Propaganda und Widerstand

The attempts to annihilate Polish culture

The German civil administration proceeded as if Polish culture had never existed. Poland’s material cultural assets were looted and destroyed, and the Poles themselves were forbidden any cultural activity in the Warthegau. The previously existing Polish education system was dismantled, and the Poles were excluded from acquiring education. The Nazi occupying power denied the “alien” [“fremdvölkischen“] Poles in the Reichsgau Wartheland any civic school and university education in order to prevent any future resistance against the German occupiers. The occupying power also denied the Poles participation in cultural life: by destroying Polish culture, by forbidding Poles to participate in the cultural life of the Germans, and by forbidding Poles to engage in self-determined cultural activity. The German occupying power enforced the underlying cultural hegemonic claim against the Poles by police means. Any memory of the Polish nation and history in the public sphere and in the consciousness of the population was to be annihilated. For this purpose, Polish monuments were demolished, Polish place and street names were exchanged for German ones, and so forth. The Poles in the Gau were to be educated into a mass of unresistant labor slaves, they were to be denationalized and de-culturalized. National Socialist cultural policy strove to turn them into a population group without intelligence and without national memory. Against the background of these goals, any cultural activity by Poles appeared to the National Socialist rulers in the Warthegau as acts of political resistance. […]
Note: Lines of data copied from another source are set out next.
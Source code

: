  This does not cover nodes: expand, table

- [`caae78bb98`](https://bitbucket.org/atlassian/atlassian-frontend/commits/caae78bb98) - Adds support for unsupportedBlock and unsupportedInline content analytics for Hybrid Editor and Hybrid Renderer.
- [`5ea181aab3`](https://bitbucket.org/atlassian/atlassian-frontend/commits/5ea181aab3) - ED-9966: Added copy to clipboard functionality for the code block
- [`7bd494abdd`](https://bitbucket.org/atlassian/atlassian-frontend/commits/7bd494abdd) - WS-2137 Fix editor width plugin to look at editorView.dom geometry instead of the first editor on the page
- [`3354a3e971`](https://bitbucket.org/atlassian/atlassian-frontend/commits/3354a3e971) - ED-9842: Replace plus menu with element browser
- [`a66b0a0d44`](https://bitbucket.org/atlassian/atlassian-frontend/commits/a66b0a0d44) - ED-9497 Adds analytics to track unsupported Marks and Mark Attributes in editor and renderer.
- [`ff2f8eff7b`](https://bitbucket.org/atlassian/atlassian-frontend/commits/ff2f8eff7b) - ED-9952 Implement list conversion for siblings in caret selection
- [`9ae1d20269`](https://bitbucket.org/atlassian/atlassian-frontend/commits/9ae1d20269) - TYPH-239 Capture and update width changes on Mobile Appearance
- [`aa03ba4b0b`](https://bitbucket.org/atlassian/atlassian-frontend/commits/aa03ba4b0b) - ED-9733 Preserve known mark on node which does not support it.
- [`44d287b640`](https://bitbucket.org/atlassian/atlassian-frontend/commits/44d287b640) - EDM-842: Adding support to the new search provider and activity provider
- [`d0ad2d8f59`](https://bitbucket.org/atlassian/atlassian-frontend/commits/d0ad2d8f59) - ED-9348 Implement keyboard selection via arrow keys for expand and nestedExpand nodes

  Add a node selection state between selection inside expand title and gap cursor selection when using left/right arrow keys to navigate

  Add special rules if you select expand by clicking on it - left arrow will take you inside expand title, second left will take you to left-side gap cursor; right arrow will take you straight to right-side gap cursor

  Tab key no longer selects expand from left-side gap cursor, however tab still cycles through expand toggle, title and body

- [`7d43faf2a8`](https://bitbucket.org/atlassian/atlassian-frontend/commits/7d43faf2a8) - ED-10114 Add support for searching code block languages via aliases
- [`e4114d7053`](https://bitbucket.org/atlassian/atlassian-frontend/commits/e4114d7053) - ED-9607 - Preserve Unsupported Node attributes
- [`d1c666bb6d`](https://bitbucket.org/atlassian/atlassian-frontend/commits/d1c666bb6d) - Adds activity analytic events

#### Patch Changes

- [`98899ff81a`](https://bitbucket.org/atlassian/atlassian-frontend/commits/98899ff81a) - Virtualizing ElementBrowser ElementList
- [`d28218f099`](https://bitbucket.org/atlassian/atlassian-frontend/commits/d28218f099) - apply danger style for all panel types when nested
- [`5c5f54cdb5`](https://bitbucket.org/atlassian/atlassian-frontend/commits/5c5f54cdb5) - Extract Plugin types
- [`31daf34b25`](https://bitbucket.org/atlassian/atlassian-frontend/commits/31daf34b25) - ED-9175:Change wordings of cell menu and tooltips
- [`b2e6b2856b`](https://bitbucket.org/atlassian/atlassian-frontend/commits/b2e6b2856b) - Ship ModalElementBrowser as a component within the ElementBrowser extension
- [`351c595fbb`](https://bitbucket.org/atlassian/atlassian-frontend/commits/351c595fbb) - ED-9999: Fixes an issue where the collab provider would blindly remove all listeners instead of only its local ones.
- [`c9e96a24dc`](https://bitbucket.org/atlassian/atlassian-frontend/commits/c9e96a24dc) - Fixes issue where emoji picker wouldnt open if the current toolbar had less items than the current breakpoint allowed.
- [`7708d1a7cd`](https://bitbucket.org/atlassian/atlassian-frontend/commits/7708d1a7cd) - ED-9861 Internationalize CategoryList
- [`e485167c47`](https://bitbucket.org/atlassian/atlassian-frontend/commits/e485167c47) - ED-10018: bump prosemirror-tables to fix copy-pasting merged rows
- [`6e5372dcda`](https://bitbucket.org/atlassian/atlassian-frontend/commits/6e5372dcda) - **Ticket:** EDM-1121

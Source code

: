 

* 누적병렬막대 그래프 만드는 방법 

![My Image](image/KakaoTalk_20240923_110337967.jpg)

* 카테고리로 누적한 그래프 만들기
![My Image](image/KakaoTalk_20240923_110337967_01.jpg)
Miriam Y. Arani: Fotografische Selbst- und Fremdbilder von Deutschen und Polen im Reichsgau Wartheland: 1939–45; unter besonderer Berücksichtigung der Region Wielkopolska > Volume II. From Chapter IV:  Polish Producers, Collectors and Distributors of Photographs between Adaptation, Self-Assertion and Resistance >  photography in the Polish resistance in the Reichsgau Wartheland > culture and education, pp. 729-730.